日系繊維企業/香港の機能を再強化/ASEAN生産の拡大で

2018年04月17日(Tue曜日) 午前11時24分

 日系繊維企業の一部が、香港の機能を再強化している。ASEAN地域生産の司令塔としての役割の重要性が増していることが背景。広東省と香港を一体化し発展させる構想「粤港澳大湾区」により、香港から華南市場を狙う動きも今後出てきそうだ。(岩下祐一)

 蝶理〈香港〉は、蝶理グループのASEAN地域を中心としたグローバル展開の司令塔の役割を担っていくため、このほどオフィスを移転した。蝶理の安藤敏彦常務取締役執行役員は9日に開いた開所式で、「まずはオフィスが大事だと考え、一等地の九龍・尖沙咀のオフィスビルに引っ越した」と話した。

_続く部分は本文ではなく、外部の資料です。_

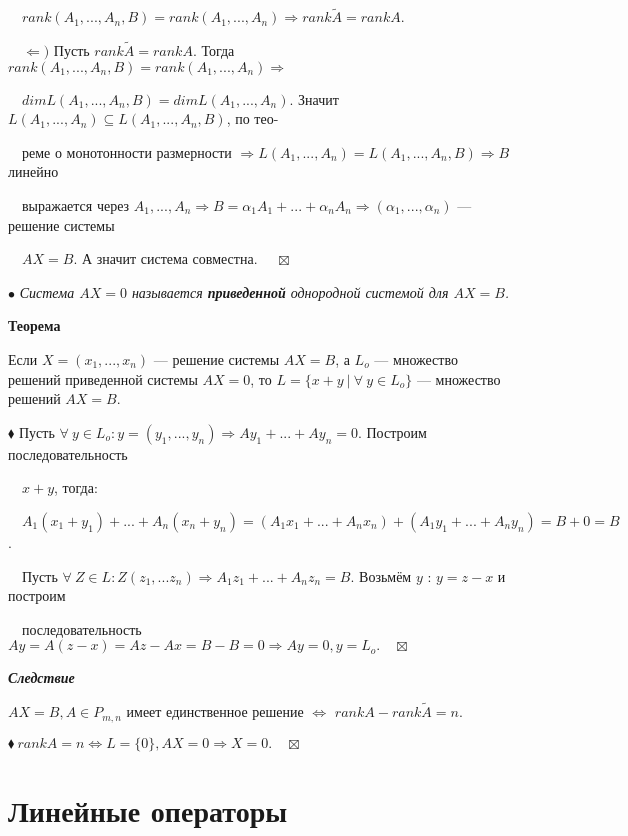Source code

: \documentclass[a4paper, 12pt]{report}
\begin{document}
	$\quad rank(A_1,...,A_n,B) = rank(A_1,...,A_n) \Rightarrow rank\tilde{A} =rank A$.
	
	$\quad \Leftarrow)$ Пусть $rank\tilde{A} =rank A$. Тогда $ rank(A_1,...,A_n,B) = rank(A_1,...,A_n) \Rightarrow$
	
	$\quad dimL(A_1,...,A_n,B) = dimL(A_1,...,A_n).$ Значит $L(A_1,...,A_n) \subseteq L(A_1, ..., A_n, B)$, по тео-
	
	$\quad$реме о монотонности размерности $\Rightarrow L(A_1,...,A_n)=L(A_1, ..., A_n, B) \Rightarrow B$ линейно 
	
	$\quad$выражается через $A_1,...,A_n \Rightarrow B =  \alpha_1 A_1 + ... + \alpha_n A_n \Rightarrow (\alpha_1,...,\alpha_n)$ --- решение системы 
	
	$\quad AX = B$. А значит система совместна. $\quad \boxtimes$
	\par\bigskip
	$\bullet$\textit{ Система $AX = 0$ называется \textbf{приведенной} однородной системой для $AX = B$.}
	\par\bigskip
	\textbf{Теорема}
	
	Если $X = (x_1,...,x_n)$ --- решение системы  $AX=B$, а $L_o$ --- множество решений приведенной системы $AX = 0$, то $L = \{ x + y \ | \ \forall \ y\in L_o \}$ --- множество решений $AX = B$.
	\par\bigskip
	$\blacklozenge$ Пусть $\forall \ y \in L_o : y = (y_1,...,y_n) \Rightarrow Ay_1+...+Ay_n = 0$. Построим последовательность
	
	$\quad x+y$, тогда:
	
	$\quad A_1(x_1 + y_1) + ... + A_n(x_n + y_n)=(A_1 x_1 + ... + A_n x_n) + (A_1 y_1 + ... + A_n y_n) = B + 0 = B$.
	
	$\quad$Пусть $\forall \ Z\in L : Z(z_1,...z_n) \Rightarrow A_1z_1 + ... + A_nz_n = B$. Возьмём $y$ : $y=z-x$ и построим 
	
	$\quad$последовательность
	$Ay = A(z-x) = Az - Ax = B - B=0 \Rightarrow Ay = 0, y = L_o. \quad \boxtimes$
	\par\bigskip
	\textit{\textbf{Следствие}}
	
	$AX = B, A\in P_{m,n}$ имеет единственное решение $\Longleftrightarrow$ $rankA - rank\tilde{A} = n$.
	\par\bigskip
	$\blacklozenge \ rankA = n \Longleftrightarrow L=\{0\}, AX = 0 \Rightarrow X = 0. \quad \boxtimes$
	
	\chapter{Линейные операторы}
	
\end{document}
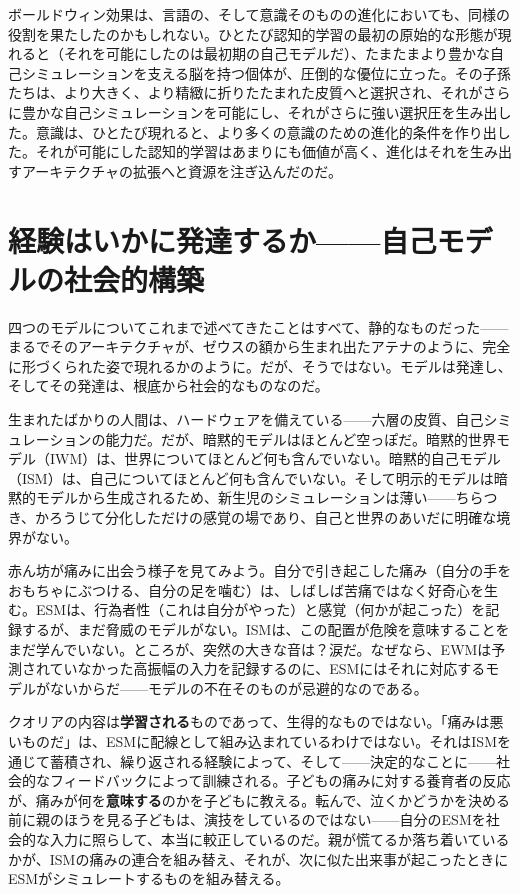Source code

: \documentclass[11pt, twoside, openright]{book}
\begin{document}
ボールドウィン効果は、言語の、そして意識そのものの進化においても、同様の役割を果たしたのかもしれない。ひとたび認知的学習の最初の原始的な形態が現れると（それを可能にしたのは最初期の自己モデルだ）、たまたまより豊かな自己シミュレーションを支える脳を持つ個体が、圧倒的な優位に立った。その子孫たちは、より大きく、より精緻に折りたたまれた皮質へと選択され、それがさらに豊かな自己シミュレーションを可能にし、それがさらに強い選択圧を生み出した。意識は、ひとたび現れると、より多くの意識のための進化的条件を作り出した。それが可能にした認知的学習はあまりにも価値が高く、進化はそれを生み出すアーキテクチャの拡張へと資源を注ぎ込んだのだ。

\section*{経験はいかに発達するか------自己モデルの社会的構築}

四つのモデルについてこれまで述べてきたことはすべて、静的なものだった------まるでそのアーキテクチャが、ゼウスの額から生まれ出たアテナのように、完全に形づくられた姿で現れるかのように。だが、そうではない。モデルは発達し、そしてその発達は、根底から社会的なものなのだ。

生まれたばかりの人間は、ハードウェアを備えている------六層の皮質、自己シミュレーションの能力だ。だが、暗黙的モデルはほとんど空っぽだ。暗黙的世界モデル（IWM）は、世界についてほとんど何も含んでいない。暗黙的自己モデル（ISM）は、自己についてほとんど何も含んでいない。そして明示的モデルは暗黙的モデルから生成されるため、新生児のシミュレーションは薄い------ちらつき、かろうじて分化しただけの感覚の場であり、自己と世界のあいだに明確な境界がない。

赤ん坊が痛みに出会う様子を見てみよう。自分で引き起こした痛み（自分の手をおもちゃにぶつける、自分の足を噛む）は、しばしば苦痛ではなく好奇心を生む。ESMは、行為者性（これは自分がやった）と感覚（何かが起こった）を記録するが、まだ脅威のモデルがない。ISMは、この配置が危険を意味することをまだ学んでいない。ところが、突然の大きな音は？涙だ。なぜなら、EWMは予測されていなかった高振幅の入力を記録するのに、ESMにはそれに対応するモデルがないからだ------モデルの不在そのものが忌避的なのである。

クオリアの内容は\textbf{学習される}ものであって、生得的なものではない。「痛みは悪いものだ」は、ESMに配線として組み込まれているわけではない。それはISMを通じて蓄積され、繰り返される経験によって、そして------決定的なことに------社会的なフィードバックによって訓練される。子どもの痛みに対する養育者の反応が、痛みが何を\textbf{意味する}のかを子どもに教える。転んで、泣くかどうかを決める前に親のほうを見る子どもは、演技をしているのではない------自分のESMを社会的な入力に照らして、本当に較正しているのだ。親が慌てるか落ち着いているかが、ISMの痛みの連合を組み替え、それが、次に似た出来事が起こったときにESMがシミュレートするものを組み替える。
\end{document}

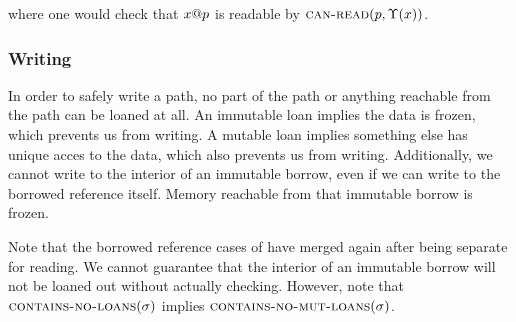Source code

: 

where one would check that ${x}@{p}$ is readable by $\textsc{can-read}({p},{\Upsilon(x)})$.

\subsubsection*{Writing}
In order to safely write a path, no part of the path or anything reachable from the path
can be loaned at all. An immutable loan implies the data is frozen, 
which prevents us from writing. A mutable loan implies something else has unique acces
to the data, which also prevents us from writing.
Additionally, we cannot write to the interior of an immutable borrow, even if we can
write to the borrowed reference itself. Memory reachable from that immutable borrow
is frozen.
\newline

\fbox{$\cnl{\gs}$}


Note that the borrowed reference cases of have merged again after being separate for reading.
We cannot guarantee that the interior of an immutable borrow will not be loaned out without
actually checking. However, note that $\cnl{\gs}$ implies $\textsc{contains-no-mut-loans}({\sigma})$.
\newline



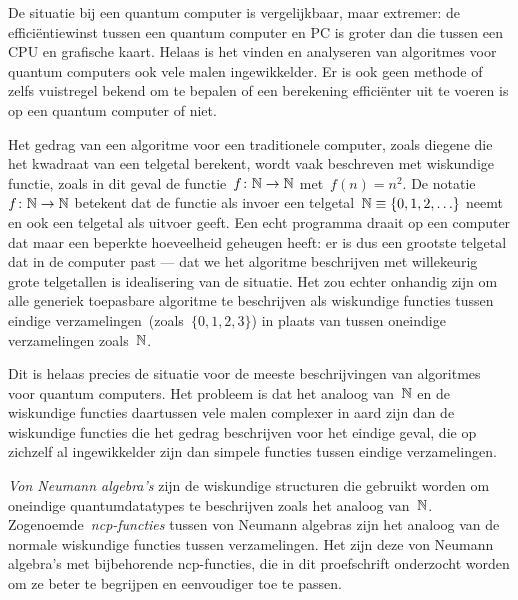 De situatie bij een quantum computer is vergelijkbaar, maar extremer:
    de effici\"entiewinst tussen een quantum computer en PC
    is groter dan die tussen een CPU en grafische kaart.
Helaas is het vinden en analyseren van algoritmes voor quantum computers
    ook vele malen ingewikkelder.
Er is ook geen methode of zelfs vuistregel bekend
    om te bepalen of een berekening effici\"enter uit te voeren
    is op een quantum computer of niet.


Het gedrag van een algoritme voor een traditionele computer,
    zoals diegene die het kwadraat van een telgetal berekent,
    wordt vaak beschreven met wiskundige functie,
    zoals in dit geval de functie~$f\colon \mathbb{N} \to \mathbb{N}$
        met~$f(n) = n^2$.
De notatie~$f\colon \mathbb{N} \to \mathbb{N}$
    betekent dat de functie als invoer
    een telgetal~$\mathbb{N} \equiv \{0, 1, 2, \ldots \}$
    neemt en ook een telgetal als uitvoer geeft.
Een echt programma draait op een computer
    dat maar een beperkte hoeveelheid geheugen heeft:
        er is dus een grootste telgetal dat in de computer past
        --- dat we het algoritme beschrijven
    met willekeurig grote telgetallen is idealisering van de situatie.
Het zou echter onhandig zijn om alle generiek toepasbare algoritme
    te beschrijven als wiskundige functies tussen
    eindige verzamelingen~(zoals~$\{0, 1, 2, 3\}$)
    in plaats van tussen oneindige verzamelingen zoals~$\mathbb{N}$.

Dit is helaas precies de situatie voor de meeste beschrijvingen van
    algoritmes voor quantum computers.
Het probleem is dat het analoog van~$\mathbb{N}$
    en de wiskundige functies daartussen
    vele malen complexer in aard zijn
    dan de wiskundige functies die het gedrag
    beschrijven voor het eindige geval,
    die op zichzelf al ingewikkelder zijn dan
    simpele functies tussen eindige verzamelingen.

\emph{Von Neumann algebra's} zijn de wiskundige structuren
    die gebruikt worden om oneindige quantumdatatypes
    te beschrijven zoals het analoog van~$\mathbb{N}$.
Zogenoemde~\emph{ncp-functies} tussen von Neumann algebras
    zijn het analoog van de normale wiskundige functies
    tussen verzamelingen.
Het zijn deze von Neumann algebra's met bijbehorende
    ncp-functies, die in dit proefschrift onderzocht worden
    om ze beter te begrijpen en eenvoudiger toe te passen.

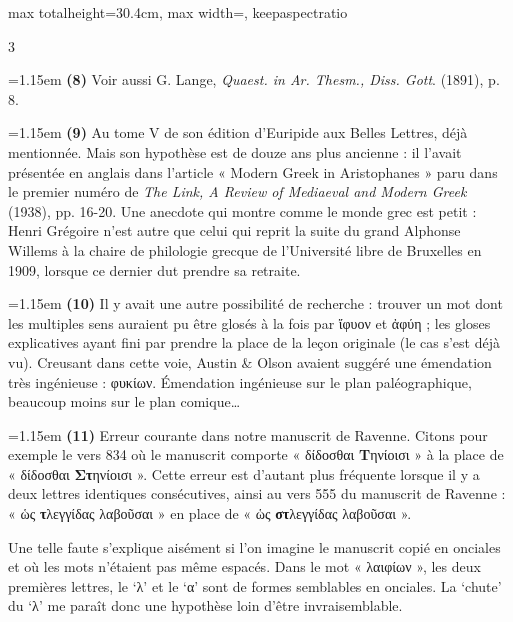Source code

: \documentclass[11pt,twoside]{book}
\newcommand{\italique}[1]{\textit{#1}}
\begin{document}
\begin{adjustbox}{max totalheight=30.4cm, max width=\textwidth, keepaspectratio}
\begin{minipage}{\textwidth}
{\begin{multicols}{3}
\par\vspace{1.5pt}
\noindent\hangindent=1.15em {\color{sepiaNote}\textbf{(8)}} Voir aussi G. Lange, \italique{Quaest. in Ar. Thesm., Diss. Gott}. (1891), p. 8.
\par\vspace{1.5pt}
\noindent\hangindent=1.15em {\color{sepiaNote}\textbf{(9)}} Au tome V de son édition d'Euripide aux Belles Lettres, déjà mentionnée. Mais son hypothèse est de douze ans plus ancienne : il l'avait présentée en anglais dans l'article « Modern Greek in Aristophanes » paru dans le premier numéro de \italique{The Link, A Review of Mediaeval and Modern Greek} (1938), pp. 16-20. Une anecdote qui montre comme le monde grec est petit : Henri Grégoire n'est autre que celui qui reprit la suite du grand Alphonse Willems à la chaire de philologie grecque de l'Université libre de Bruxelles en 1909, lorsque ce dernier dut prendre sa retraite.
\par\vspace{1.5pt}
\noindent\hangindent=1.15em {\color{sepiaNote}\textbf{(10)}} Il y avait une autre possibilité de recherche : trouver un mot dont les multiples sens auraient pu être glosés à la fois par ἴφυον et ἀφύη ; les gloses explicatives ayant fini par prendre la place de la leçon originale (le cas s'est déjà vu). Creusant dans cette voie, Austin \& Olson avaient suggéré une émendation très ingénieuse : φυκίων. Émendation ingénieuse sur le plan paléographique, beaucoup moins sur le plan comique…
\par\vspace{1.5pt}
\noindent\hangindent=1.15em {\color{sepiaNote}\textbf{(11)}} Erreur courante dans notre manuscrit de Ravenne. Citons pour exemple le vers 834 où le manuscrit comporte « δίδοσθαι \textbf{Τ}ηνίοισι » à la place de « δίδοσθαι \textbf{Στ}ηνίοισι ». Cette erreur est d'autant plus fréquente lorsque il y a deux lettres identiques consécutives, ainsi au vers 555 du manuscrit de Ravenne : « ὡς \textbf{τ}λεγγίδας λαβοῦσαι » en place de « ὡς \textbf{στ}λεγγίδας λαβοῦσαι ».
\par\vspace{1.5pt}
\noindent Une telle faute s'explique aisément si l'on imagine le manuscrit copié en onciales et où les mots n'étaient pas même espacés. Dans le mot « λαιφίων », les deux premières lettres, le `λ' et le `α' sont de formes semblables en onciales. La `chute' du `λ' me paraît donc une hypothèse loin d'être invraisemblable.
\par\vspace{1.5pt}

\end{multicols}}
\end{minipage}
\end{adjustbox}
\end{document}
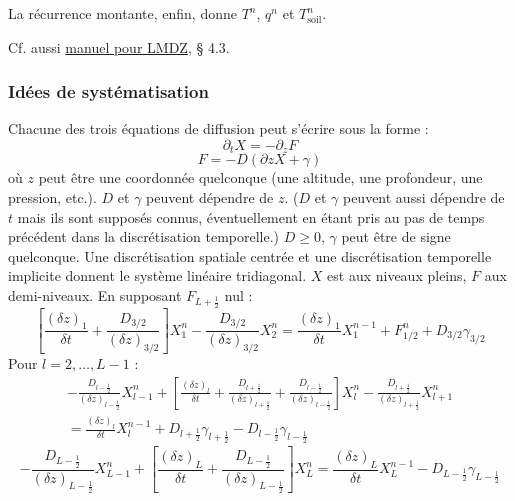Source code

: \documentclass[a4paper,english,french]{article}
\begin{document}
La récurrence montante, enfin, donne $T^n$, $q^n$ et
$T_\mathrm{soil}^n$.

Cf. aussi
\href{../../../Documentation_LMDZ/LMDZ_texfol/LMDZ.pdf}{manuel pour
  LMDZ}, § 4.3.

\subsubsection{Idées de systématisation}

Chacune des trois équations de diffusion peut s'écrire sous la forme :
\begin{equation*}
  \partial_t X = - \partial_z F
\end{equation*}
\begin{equation*}
  F = - D (\partial z X + \gamma)
\end{equation*}
où $z$ peut être une coordonnée quelconque (une altitude, une
profondeur, une pression, etc.). $D$ et $\gamma$ peuvent dépendre de
$z$. ($D$ et $\gamma$ peuvent aussi dépendre de $t$ mais ils sont
supposés connus, éventuellement en étant pris au pas de temps
précédent dans la discrétisation temporelle.) $D \ge 0$, $\gamma$ peut
être de signe quelconque. Une discrétisation spatiale centrée et une
discrétisation temporelle implicite donnent le système linéaire
tridiagonal. $X$ est aux niveaux pleins, $F$ aux demi-niveaux. En
supposant $F_{L + \frac{1}{2}}$ nul :
\begin{equation*}
  \left[\frac{(\delta z)_1}{\delta t} + \frac{D_{3/2}}{(\delta z)_{3/2}} \right]
  X_1^n 
  - \frac{D_{3/2}}{(\delta z)_{3/2}} X_2^n
  = \frac{(\delta z)_1}{\delta t} X_1^{n - 1} + F_{1/2}^n + D_{3/2} \gamma_{3/2}
\end{equation*}
Pour $l = 2, \dots, L - 1$ :
\begin{multline*}
  - \frac{D_{l - \frac{1}{2}}}{(\delta z)_{l - \frac{1}{2}}} X_{l - 1}^n
  +
  \left[
    \frac{(\delta z)_l}{\delta t}
    + \frac{D_{l + \frac{1}{2}}}{(\delta z)_{l + \frac{1}{2}}}
    + \frac{D_{l - \frac{1}{2}}}{(\delta z)_{l - \frac{1}{2}}}
  \right]
  X_l^n
  - \frac{D_{l + \frac{1}{2}}}{(\delta z)_{l + \frac{1}{2}}} X_{l + 1}^n \\
  = \frac{(\delta z)_l}{\delta t} X_l^{n - 1}
  + D_{l + \frac{1}{2}} \gamma_{l + \frac{1}{2}}
  - D_{l - \frac{1}{2}} \gamma_{l - \frac{1}{2}}
\end{multline*}
\begin{equation*}
  - \frac{D_{L - \frac{1}{2}}}{(\delta z)_{L - \frac{1}{2}}} X_{L - 1}^n
  +
  \left[
    \frac{(\delta z)_L}{\delta t}
    + \frac{D_{L - \frac{1}{2}}}{(\delta z)_{L - \frac{1}{2}}}
  \right]
  X_L^n
  = \frac{(\delta z)_L}{\delta t} X_L^{n - 1}
  - D_{L - \frac{1}{2}} \gamma_{L - \frac{1}{2}}
\end{equation*}
\end{document}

 安藤氏は、前職の東レ時代に約10年香港に駐在し、東レ香港社長などを務めた“香港通”で、グローバル展開での香港の機能活用について造詣が深い。安藤氏の知見を生かしながら、蝶理〈香港〉はこれから、ベトナムやインドネシア、タイなどの現地法人をネットワーク化し、ASEAN地域でのビジネスをグループで一体となって拡大していくとみられる。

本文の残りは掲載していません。